Faith & Spirituality in Review - Madonna Magazine

Faith & Spirituality in Review

Staff 10 March 2017

Helen Doyle, The Church on the Hill: A centenary history of St Brigid’s Crossley, and its Irish-Australian community, Bridin Books, 2014.

St Brigid’s Church at Crossley became briefly the subject of Australia-wide attention a few years ago. The move by the Koroit parish priest to sell the church was opposed vigorously by local families.

Helen Doyle, a gifted historian, traces the unique character of this community and its families back to its beginnings. The first Irish to settled in the district in the 1840s during the Great Famine and were soon joined by family members and friends. Many of the families were neighbours in County Clare. The land around Tower Hill was rich and suited to potato farming. It was closely settled, and farming was lucrative enough to support large families in a simple life.

In the Western district the Irish families were a Catholic enclave in an region of largely Protestant land owners. With their memories of the Famine and of religious persecution, the centre of the immigrants’ life became the church, school and hall where the religious and social events that marked their year were celebrated.

The community represented in a distilled form the Irish strand of Australian Catholicism. Archbishop Mannix opened the church and regularly spent his holidays with other Irish-born bishops at nearby Koroit. The Crossley Hall also became notorious in 1916 at a recruitment meeting which was disturbed by rowdy protesters. The Melbourne papers called into question the patriotism of Irish Catholics. In the Referendum, voters in the Crossley area rejected Conscription by a margin of 198 to nil.

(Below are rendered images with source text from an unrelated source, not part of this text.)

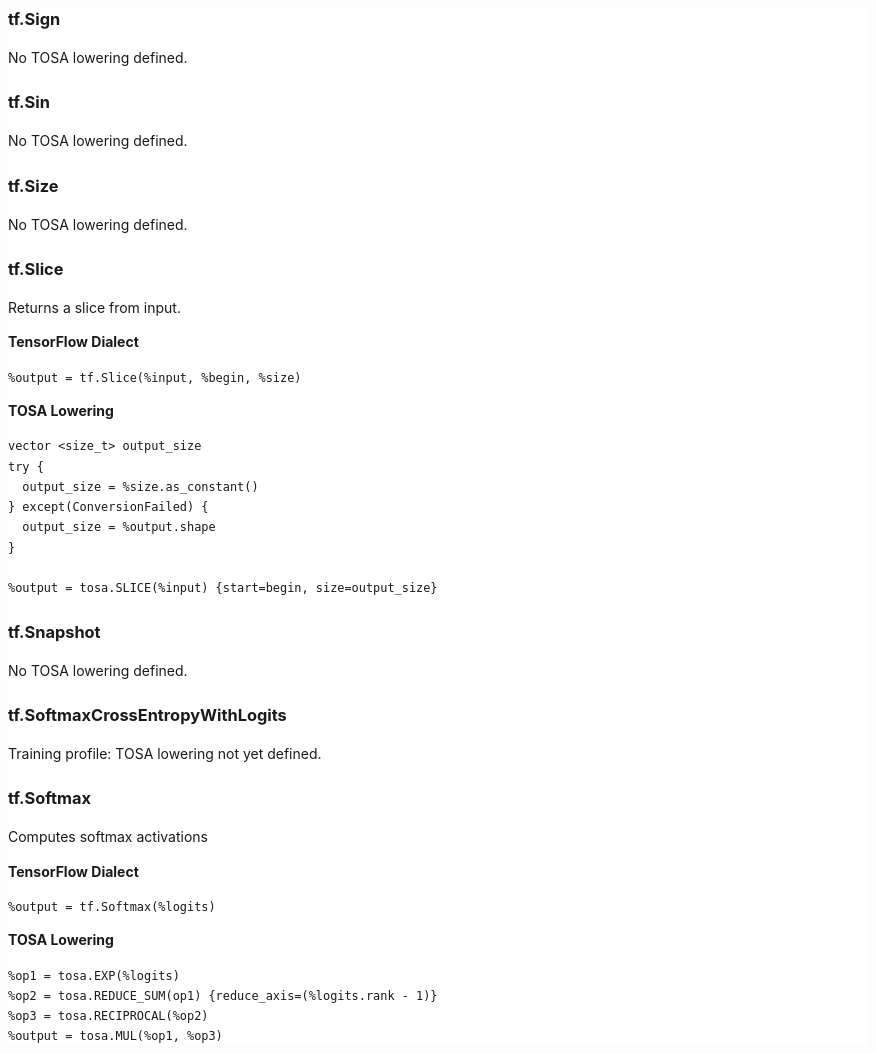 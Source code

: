 ### tf.Sign

No TOSA lowering defined.

### tf.Sin

No TOSA lowering defined.

### tf.Size

No TOSA lowering defined.

### tf.Slice

Returns a slice from input.

**TensorFlow Dialect**

```
%output = tf.Slice(%input, %begin, %size)
```

**TOSA Lowering**

```
vector <size_t> output_size
try {
  output_size = %size.as_constant()
} except(ConversionFailed) {
  output_size = %output.shape
}

%output = tosa.SLICE(%input) {start=begin, size=output_size}
```

### tf.Snapshot

No TOSA lowering defined.

### tf.SoftmaxCrossEntropyWithLogits

Training profile: TOSA lowering not yet defined.

### tf.Softmax

Computes softmax activations

**TensorFlow Dialect**

```
%output = tf.Softmax(%logits)
```

**TOSA Lowering**

```
%op1 = tosa.EXP(%logits)
%op2 = tosa.REDUCE_SUM(op1) {reduce_axis=(%logits.rank - 1)}
%op3 = tosa.RECIPROCAL(%op2)
%output = tosa.MUL(%op1, %op3)
```
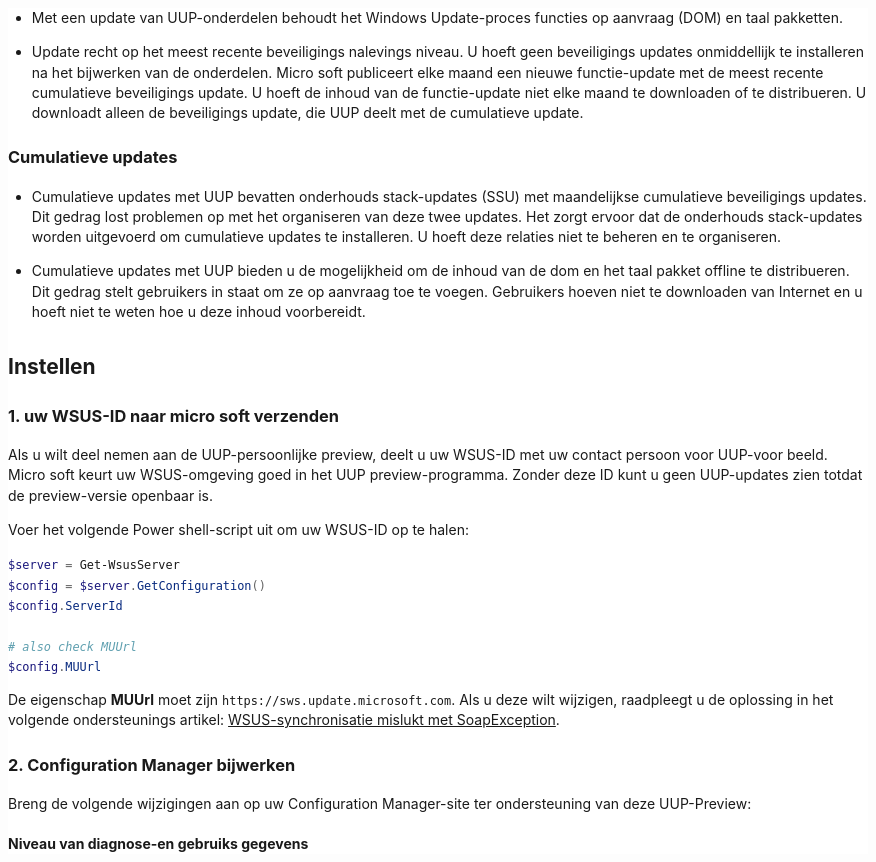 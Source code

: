 - Met een update van UUP-onderdelen behoudt het Windows Update-proces functies op aanvraag (DOM) en taal pakketten.

- Update recht op het meest recente beveiligings nalevings niveau. U hoeft geen beveiligings updates onmiddellijk te installeren na het bijwerken van de onderdelen. Micro soft publiceert elke maand een nieuwe functie-update met de meest recente cumulatieve beveiligings update. U hoeft de inhoud van de functie-update niet elke maand te downloaden of te distribueren. U downloadt alleen de beveiligings update, die UUP deelt met de cumulatieve update.

### <a name="cumulative-updates"></a>Cumulatieve updates

- Cumulatieve updates met UUP bevatten onderhouds stack-updates (SSU) met maandelijkse cumulatieve beveiligings updates. Dit gedrag lost problemen op met het organiseren van deze twee updates. Het zorgt ervoor dat de onderhouds stack-updates worden uitgevoerd om cumulatieve updates te installeren. U hoeft deze relaties niet te beheren en te organiseren.

- Cumulatieve updates met UUP bieden u de mogelijkheid om de inhoud van de dom en het taal pakket offline te distribueren. Dit gedrag stelt gebruikers in staat om ze op aanvraag toe te voegen. Gebruikers hoeven niet te downloaden van Internet en u hoeft niet te weten hoe u deze inhoud voorbereidt.

## <a name="set-up"></a>Instellen

### <a name="1-send-your-wsus-id-to-microsoft"></a>1. uw WSUS-ID naar micro soft verzenden

Als u wilt deel nemen aan de UUP-persoonlijke preview, deelt u uw WSUS-ID met uw contact persoon voor UUP-voor beeld. Micro soft keurt uw WSUS-omgeving goed in het UUP preview-programma. Zonder deze ID kunt u geen UUP-updates zien totdat de preview-versie openbaar is.

Voer het volgende Power shell-script uit om uw WSUS-ID op te halen:

```PowerShell
$server = Get-WsusServer
$config = $server.GetConfiguration()
$config.ServerId

# also check MUUrl
$config.MUUrl
```

De eigenschap **MUUrl** moet zijn `https://sws.update.microsoft.com`. Als u deze wilt wijzigen, raadpleegt u de oplossing in het volgende ondersteunings artikel: [WSUS-synchronisatie mislukt met SoapException](https://support.microsoft.com/help/4482416/wsus-synchronization-fails-with-soapexception).

### <a name="2-update-configuration-manager"></a>2. Configuration Manager bijwerken

Breng de volgende wijzigingen aan op uw Configuration Manager-site ter ondersteuning van deze UUP-Preview:

#### <a name="diagnostics-and-usage-data-level"></a>Niveau van diagnose-en gebruiks gegevens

Helen Doyle tells the story of the community simply, with an eye for detail. She brings history and the buildings to life, and includes a list of the families who lived in the Crossley area. That listing and the many photos throughout the book will surely make many readers discover connections with their own family histories.

William Morris, Benedict, Me and the Cardinals Three: The story of the dismissal of Bishop Bill Morris by Pope Benedict XVI, ATF Press, 2014
For a serious book, Benedict, Me and the Cardinals Three might seem a very jaunty title. But it fits well. For all the sadness of the story he tells, Bishop Bill Morris tells it well and without self-pity. To the cardinals who wanted him to go quietly, too, he must have seemed like a court jester, always bouncing back with impertinent questions about truth and honesty. And in these years of Pope Francis, a person who exudes joy in the midst of humiliation, and is insufficiently clerical, is entitled to use light hearted words about Catholic doings.

The sadness of the dismissal is that Bill Morris was an unassuming, informal, outgoing, pastoral bishop after Pope Francis’ heart. Indeed he ran foul of the critics who reported his every move to Rome because he smelled too like the sheep. After he was judged to be unreliable and asked to resign, he asked if he could delay his retirement in order to support the families of children who had been abused in a Catholic school, and to be with the victims of the terrible floods that ravaged the diocese. The people were always his concern. His request was refused.

Yet this is not an angry book. He acknowledged the touches of humanity he finds in his judges and critics. Indeed, the sad thing about the story is that good men should have in good conscience acted so unreasonably and unfairly. It speaks of the foetid air that Pope Francis warns against in the Catholic Church.